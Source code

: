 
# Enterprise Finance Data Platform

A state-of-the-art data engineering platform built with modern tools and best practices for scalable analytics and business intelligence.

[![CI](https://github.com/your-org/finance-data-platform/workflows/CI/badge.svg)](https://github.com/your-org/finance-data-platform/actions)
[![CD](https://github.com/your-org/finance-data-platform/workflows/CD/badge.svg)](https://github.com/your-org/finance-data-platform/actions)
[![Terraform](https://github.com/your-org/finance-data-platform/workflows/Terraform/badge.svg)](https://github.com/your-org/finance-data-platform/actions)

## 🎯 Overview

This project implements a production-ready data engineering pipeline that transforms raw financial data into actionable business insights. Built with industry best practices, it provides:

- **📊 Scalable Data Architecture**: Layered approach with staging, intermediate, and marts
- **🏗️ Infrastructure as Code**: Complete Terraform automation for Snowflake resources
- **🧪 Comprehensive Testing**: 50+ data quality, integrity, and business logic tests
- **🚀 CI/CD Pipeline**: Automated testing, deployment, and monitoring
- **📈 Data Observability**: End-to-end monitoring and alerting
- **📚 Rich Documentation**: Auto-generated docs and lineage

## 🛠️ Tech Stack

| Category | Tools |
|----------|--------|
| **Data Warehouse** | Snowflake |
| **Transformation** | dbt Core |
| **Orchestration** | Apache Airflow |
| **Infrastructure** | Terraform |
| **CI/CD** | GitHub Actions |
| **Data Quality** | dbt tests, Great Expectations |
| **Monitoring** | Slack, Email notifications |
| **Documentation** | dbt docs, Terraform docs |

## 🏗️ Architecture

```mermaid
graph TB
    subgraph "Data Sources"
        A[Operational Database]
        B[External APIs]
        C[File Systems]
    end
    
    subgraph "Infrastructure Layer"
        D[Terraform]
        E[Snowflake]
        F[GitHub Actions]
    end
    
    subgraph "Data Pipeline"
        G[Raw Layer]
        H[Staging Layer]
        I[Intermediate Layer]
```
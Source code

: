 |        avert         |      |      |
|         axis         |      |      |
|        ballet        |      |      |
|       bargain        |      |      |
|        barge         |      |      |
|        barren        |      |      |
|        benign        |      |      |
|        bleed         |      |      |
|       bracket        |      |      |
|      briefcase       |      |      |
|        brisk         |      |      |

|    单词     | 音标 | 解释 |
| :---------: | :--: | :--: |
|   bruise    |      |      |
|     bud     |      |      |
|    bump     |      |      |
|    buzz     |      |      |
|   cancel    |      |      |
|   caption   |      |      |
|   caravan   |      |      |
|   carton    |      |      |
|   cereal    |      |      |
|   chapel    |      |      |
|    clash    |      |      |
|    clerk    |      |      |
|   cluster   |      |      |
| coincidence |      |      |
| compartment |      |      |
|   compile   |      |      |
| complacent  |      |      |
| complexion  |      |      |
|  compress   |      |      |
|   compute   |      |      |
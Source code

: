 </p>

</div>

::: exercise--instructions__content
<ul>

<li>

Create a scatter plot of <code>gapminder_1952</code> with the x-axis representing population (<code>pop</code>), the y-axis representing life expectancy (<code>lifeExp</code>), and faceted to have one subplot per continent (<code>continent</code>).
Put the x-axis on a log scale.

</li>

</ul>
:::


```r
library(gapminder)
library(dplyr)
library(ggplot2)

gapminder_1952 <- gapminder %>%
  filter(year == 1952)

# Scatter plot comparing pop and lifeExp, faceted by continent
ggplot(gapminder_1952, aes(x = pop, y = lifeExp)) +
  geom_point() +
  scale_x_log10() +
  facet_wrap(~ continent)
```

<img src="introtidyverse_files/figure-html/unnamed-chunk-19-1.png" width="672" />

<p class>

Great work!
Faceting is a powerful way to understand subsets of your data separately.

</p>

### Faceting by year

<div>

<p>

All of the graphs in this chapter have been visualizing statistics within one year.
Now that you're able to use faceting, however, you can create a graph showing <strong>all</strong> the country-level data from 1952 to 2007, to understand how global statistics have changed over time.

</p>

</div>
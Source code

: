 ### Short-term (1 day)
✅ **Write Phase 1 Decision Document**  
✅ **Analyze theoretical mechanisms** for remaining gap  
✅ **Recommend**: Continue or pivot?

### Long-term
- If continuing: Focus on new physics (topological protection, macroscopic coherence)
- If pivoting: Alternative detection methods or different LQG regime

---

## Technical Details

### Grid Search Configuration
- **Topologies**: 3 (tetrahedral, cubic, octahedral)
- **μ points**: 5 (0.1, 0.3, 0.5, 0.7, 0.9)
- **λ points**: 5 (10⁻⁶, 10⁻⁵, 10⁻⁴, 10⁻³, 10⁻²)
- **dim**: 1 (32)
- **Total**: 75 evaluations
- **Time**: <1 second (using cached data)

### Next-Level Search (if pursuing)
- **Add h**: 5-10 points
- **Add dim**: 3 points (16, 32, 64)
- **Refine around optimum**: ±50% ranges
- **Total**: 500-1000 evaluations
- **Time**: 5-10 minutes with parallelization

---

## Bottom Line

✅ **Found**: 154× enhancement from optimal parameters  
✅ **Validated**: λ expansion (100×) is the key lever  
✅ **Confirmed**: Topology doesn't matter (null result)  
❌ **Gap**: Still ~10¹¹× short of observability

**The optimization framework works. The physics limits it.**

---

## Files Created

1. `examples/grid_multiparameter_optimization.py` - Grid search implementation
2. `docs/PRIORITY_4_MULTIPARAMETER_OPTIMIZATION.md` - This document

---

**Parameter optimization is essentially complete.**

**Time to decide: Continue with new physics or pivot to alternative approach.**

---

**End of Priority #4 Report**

**********

◆ WORK TASK: The answer must be every line of the data that holds the word "Grid".

◆ RESULT OF THIS EXERCISE:
### Grid Search Configuration
1. `examples/grid_multiparameter_optimization.py` - Grid search implementation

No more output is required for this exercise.